--- YOUR OBJECTIVE ---
Your response should reproduce every line of the entries that contains the word "complex".

--- RECORDED INFORMATION ---
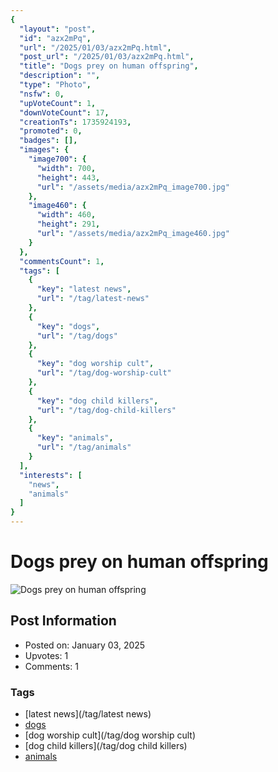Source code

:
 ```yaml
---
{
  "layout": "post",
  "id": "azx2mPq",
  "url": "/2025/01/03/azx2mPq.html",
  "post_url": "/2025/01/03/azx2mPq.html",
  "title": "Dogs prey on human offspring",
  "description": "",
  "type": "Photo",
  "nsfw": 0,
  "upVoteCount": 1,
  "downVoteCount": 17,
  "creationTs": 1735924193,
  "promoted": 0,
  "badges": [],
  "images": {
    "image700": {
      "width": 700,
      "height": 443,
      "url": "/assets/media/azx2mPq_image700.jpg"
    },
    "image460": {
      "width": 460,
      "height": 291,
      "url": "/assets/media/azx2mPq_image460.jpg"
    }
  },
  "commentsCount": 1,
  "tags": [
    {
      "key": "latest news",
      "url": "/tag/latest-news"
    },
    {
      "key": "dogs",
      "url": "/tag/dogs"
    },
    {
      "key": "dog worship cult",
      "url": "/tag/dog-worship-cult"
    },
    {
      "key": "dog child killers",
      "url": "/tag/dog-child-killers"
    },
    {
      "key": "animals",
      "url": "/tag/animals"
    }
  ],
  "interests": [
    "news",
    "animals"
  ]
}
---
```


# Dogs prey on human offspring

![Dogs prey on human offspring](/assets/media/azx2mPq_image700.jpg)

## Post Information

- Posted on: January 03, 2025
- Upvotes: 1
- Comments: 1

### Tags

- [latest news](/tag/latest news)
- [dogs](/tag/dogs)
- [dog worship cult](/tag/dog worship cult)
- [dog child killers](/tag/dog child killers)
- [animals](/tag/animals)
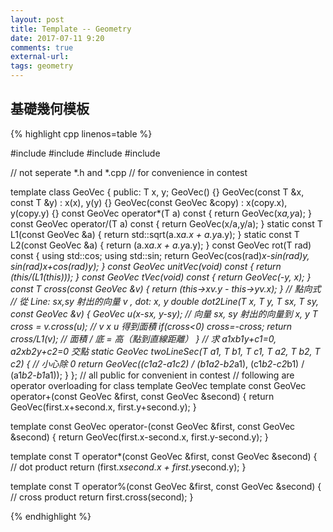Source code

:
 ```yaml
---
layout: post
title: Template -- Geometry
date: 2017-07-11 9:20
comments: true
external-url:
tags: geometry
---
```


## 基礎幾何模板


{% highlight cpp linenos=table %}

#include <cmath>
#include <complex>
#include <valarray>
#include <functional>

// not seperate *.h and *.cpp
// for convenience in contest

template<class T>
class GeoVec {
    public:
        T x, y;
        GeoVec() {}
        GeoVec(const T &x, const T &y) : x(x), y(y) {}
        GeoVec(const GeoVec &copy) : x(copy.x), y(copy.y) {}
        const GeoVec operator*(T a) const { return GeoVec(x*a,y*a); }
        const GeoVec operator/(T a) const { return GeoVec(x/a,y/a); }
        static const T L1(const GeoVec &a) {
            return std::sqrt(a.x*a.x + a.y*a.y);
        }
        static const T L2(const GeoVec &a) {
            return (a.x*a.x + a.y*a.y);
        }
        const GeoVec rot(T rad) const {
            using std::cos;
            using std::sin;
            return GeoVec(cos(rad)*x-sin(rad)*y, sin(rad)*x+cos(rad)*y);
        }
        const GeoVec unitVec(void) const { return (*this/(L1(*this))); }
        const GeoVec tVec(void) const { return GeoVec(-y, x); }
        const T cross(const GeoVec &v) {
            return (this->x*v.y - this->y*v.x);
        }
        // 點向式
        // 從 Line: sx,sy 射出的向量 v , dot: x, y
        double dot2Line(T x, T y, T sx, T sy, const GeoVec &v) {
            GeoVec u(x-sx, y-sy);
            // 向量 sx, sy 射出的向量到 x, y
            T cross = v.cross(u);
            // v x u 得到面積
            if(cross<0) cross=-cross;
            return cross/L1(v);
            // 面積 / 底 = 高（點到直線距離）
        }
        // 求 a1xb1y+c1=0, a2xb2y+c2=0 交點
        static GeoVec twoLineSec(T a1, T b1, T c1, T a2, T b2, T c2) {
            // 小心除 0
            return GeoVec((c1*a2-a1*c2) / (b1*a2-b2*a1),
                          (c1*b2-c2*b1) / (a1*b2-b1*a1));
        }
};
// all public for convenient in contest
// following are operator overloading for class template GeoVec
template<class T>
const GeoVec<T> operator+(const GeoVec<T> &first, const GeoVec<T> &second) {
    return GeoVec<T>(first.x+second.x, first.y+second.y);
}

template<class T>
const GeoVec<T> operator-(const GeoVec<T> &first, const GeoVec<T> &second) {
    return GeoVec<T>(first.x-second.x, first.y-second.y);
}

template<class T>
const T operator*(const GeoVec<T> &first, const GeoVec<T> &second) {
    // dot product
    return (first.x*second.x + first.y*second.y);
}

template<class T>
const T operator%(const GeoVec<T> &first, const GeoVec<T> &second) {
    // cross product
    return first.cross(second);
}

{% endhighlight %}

* * *

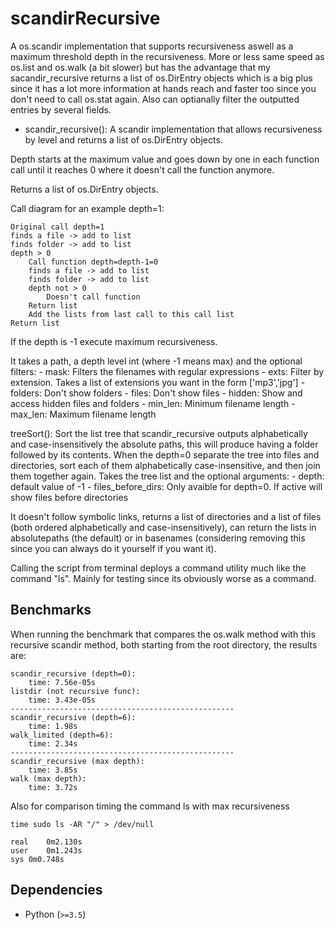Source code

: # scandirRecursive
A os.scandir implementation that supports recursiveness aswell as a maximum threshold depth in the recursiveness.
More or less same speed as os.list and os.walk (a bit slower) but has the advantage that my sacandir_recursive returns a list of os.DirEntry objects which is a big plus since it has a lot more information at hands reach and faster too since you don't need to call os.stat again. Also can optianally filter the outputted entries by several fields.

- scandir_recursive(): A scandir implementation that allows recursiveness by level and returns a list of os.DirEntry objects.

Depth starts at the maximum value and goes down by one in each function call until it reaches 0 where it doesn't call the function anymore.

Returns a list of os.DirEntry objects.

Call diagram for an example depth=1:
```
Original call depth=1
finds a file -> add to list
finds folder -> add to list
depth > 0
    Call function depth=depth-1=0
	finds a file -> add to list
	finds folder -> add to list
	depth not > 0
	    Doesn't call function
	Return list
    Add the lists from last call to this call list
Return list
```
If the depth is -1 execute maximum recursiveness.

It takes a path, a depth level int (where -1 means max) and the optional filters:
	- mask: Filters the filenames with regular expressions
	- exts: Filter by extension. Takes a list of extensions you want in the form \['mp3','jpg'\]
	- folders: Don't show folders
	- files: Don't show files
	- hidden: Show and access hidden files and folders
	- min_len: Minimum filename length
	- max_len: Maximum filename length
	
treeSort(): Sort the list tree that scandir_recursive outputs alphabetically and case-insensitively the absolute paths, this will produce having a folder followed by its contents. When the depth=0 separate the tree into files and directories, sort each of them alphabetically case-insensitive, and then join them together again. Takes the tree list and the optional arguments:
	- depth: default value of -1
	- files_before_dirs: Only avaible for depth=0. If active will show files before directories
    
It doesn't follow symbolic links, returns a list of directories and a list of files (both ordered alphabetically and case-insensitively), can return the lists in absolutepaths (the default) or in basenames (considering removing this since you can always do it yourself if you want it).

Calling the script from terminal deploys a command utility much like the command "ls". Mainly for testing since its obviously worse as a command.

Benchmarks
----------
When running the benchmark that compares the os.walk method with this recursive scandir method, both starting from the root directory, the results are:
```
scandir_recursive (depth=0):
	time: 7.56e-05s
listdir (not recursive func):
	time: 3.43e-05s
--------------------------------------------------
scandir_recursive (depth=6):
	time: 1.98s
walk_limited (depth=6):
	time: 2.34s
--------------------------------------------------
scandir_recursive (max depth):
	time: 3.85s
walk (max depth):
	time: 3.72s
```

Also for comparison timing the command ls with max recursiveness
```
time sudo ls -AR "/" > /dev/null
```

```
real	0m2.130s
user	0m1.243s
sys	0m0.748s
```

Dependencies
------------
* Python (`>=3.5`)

--

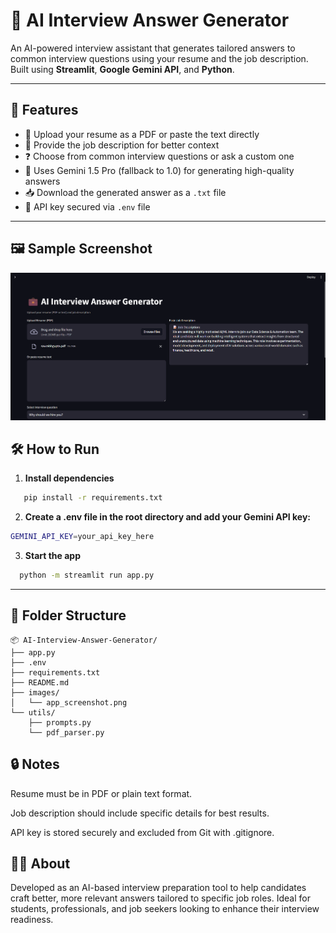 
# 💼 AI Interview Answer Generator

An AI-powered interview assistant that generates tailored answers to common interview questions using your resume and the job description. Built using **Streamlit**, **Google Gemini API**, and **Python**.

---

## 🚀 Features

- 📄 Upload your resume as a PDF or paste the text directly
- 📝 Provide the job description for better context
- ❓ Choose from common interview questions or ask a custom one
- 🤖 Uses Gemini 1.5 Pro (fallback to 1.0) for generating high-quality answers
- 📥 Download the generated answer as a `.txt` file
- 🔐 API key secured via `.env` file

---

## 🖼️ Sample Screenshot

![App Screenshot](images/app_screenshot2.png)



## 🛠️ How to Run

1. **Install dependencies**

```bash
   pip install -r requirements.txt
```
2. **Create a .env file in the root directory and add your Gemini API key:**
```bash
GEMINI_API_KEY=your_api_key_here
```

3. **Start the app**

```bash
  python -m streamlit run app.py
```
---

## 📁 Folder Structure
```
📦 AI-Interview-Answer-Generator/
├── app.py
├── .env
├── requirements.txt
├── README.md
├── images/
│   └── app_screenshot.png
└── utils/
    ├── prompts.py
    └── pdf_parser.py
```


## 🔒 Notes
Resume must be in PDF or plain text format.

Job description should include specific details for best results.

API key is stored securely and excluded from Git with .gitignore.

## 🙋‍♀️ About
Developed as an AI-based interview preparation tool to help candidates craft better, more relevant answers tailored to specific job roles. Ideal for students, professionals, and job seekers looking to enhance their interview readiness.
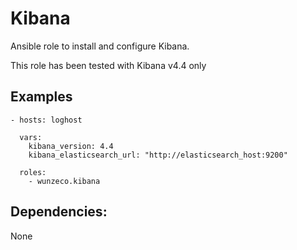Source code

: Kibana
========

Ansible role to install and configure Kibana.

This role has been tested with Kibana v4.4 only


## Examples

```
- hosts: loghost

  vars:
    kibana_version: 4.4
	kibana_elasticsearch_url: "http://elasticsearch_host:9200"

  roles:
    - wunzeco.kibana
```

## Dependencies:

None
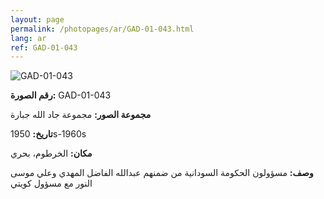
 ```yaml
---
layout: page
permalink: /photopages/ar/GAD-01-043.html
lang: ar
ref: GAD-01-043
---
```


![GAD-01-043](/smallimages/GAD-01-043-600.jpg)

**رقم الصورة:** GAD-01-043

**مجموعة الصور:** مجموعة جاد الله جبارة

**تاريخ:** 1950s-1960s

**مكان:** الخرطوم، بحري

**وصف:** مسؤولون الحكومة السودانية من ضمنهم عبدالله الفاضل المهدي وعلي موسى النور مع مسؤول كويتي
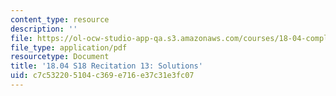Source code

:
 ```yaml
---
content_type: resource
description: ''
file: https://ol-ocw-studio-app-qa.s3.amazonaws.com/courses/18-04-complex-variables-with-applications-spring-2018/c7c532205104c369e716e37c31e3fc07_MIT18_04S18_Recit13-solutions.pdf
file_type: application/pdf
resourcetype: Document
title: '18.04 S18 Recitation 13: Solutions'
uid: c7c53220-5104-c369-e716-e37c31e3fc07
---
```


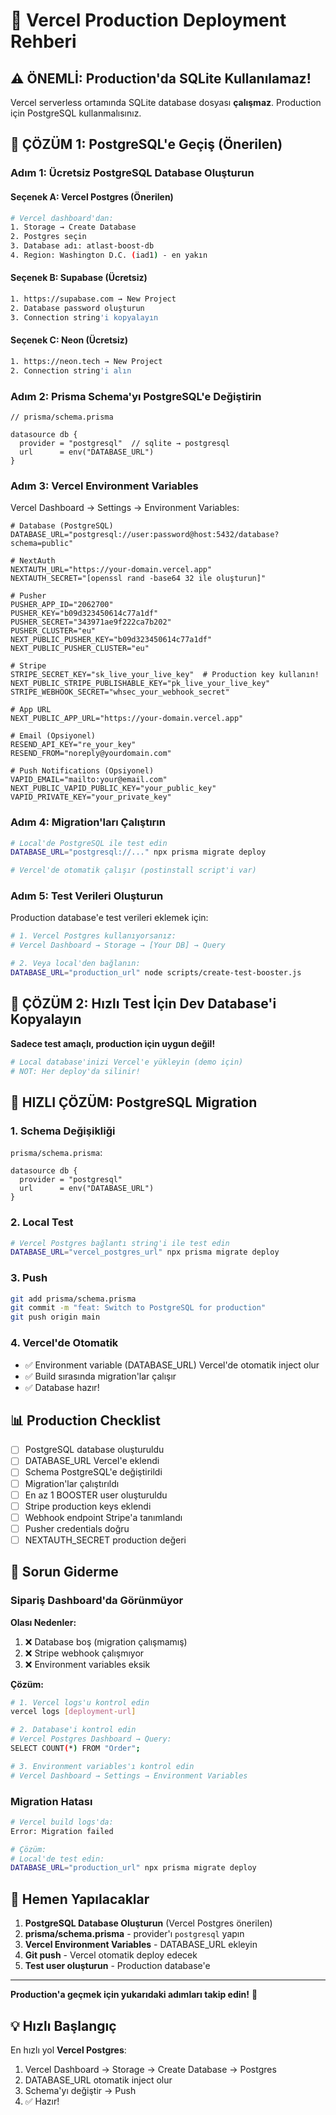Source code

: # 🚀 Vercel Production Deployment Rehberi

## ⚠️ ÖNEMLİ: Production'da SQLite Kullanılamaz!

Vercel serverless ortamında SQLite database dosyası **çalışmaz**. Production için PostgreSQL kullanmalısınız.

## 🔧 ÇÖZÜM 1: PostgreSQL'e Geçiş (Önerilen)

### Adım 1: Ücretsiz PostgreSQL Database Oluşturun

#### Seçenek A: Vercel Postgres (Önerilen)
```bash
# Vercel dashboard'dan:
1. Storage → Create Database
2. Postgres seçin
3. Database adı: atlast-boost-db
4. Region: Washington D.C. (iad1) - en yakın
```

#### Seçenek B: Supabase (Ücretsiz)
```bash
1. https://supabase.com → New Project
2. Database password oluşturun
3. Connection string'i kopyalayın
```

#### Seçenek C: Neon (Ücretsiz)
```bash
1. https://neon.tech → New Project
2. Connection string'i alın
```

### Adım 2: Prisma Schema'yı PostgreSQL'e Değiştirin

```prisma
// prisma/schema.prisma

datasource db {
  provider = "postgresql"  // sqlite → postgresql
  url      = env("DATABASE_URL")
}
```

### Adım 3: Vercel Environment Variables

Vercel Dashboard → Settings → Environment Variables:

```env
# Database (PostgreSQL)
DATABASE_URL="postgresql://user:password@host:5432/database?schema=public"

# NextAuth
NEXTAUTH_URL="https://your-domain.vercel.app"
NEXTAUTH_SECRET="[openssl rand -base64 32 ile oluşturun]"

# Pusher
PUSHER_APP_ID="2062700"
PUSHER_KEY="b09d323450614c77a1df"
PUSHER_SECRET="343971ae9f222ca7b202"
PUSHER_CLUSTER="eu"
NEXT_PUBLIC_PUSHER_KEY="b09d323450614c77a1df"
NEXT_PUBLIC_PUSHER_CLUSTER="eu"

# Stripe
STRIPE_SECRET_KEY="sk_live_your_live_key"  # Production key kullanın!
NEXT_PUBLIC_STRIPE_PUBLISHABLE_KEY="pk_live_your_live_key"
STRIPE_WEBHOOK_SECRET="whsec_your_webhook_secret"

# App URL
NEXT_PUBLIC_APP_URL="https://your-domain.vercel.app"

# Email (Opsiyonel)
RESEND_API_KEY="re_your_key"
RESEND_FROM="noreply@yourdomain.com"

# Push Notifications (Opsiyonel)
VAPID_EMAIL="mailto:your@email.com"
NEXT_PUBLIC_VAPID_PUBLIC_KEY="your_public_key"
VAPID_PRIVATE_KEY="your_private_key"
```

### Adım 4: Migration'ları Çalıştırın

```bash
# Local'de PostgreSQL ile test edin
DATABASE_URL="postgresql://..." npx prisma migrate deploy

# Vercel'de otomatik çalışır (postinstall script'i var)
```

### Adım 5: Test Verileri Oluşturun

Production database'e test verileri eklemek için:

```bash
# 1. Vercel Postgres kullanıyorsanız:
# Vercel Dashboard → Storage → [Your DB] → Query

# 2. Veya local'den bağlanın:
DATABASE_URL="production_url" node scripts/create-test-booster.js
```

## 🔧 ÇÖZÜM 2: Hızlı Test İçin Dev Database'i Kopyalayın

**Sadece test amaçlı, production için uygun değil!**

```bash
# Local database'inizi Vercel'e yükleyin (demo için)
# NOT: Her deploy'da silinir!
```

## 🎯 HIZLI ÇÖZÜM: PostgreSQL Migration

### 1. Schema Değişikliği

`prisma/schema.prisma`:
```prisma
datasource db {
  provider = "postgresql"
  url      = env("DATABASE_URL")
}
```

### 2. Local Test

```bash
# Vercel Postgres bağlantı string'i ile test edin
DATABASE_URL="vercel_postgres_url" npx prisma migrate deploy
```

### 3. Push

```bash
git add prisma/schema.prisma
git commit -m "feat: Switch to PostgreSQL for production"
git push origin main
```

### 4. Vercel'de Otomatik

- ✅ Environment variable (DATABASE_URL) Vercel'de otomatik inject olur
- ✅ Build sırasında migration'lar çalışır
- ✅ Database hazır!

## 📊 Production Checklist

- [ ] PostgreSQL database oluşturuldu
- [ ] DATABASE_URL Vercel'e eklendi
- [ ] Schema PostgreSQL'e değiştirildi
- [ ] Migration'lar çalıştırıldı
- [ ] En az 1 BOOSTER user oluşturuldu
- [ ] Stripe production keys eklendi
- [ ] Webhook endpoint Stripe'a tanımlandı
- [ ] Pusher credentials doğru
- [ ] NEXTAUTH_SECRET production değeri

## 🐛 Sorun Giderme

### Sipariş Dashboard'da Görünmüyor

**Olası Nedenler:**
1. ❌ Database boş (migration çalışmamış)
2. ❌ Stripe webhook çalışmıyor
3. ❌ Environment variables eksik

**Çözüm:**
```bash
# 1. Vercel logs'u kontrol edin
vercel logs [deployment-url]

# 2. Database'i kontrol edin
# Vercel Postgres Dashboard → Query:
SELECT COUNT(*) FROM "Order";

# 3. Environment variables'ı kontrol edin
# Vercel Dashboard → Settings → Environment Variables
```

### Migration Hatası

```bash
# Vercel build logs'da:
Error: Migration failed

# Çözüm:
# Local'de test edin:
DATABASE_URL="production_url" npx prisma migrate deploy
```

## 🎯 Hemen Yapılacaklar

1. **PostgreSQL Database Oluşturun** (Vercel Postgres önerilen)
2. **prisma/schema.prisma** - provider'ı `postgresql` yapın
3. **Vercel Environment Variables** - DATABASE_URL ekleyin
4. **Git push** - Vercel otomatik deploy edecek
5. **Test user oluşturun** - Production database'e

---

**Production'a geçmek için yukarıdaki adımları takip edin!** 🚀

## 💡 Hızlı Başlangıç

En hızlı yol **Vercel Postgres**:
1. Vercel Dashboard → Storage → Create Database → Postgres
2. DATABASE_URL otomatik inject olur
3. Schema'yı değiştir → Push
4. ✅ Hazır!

--- SOLUTION FOR THIS PROBLEM ---
#include <complex>
file: https://ol-ocw-studio-app-qa.s3.amazonaws.com/courses/18-04-complex-variables-with-applications-spring-2018/c7c532205104c369e716e37c31e3fc07_MIT18_04S18_Recit13-solutions.pdf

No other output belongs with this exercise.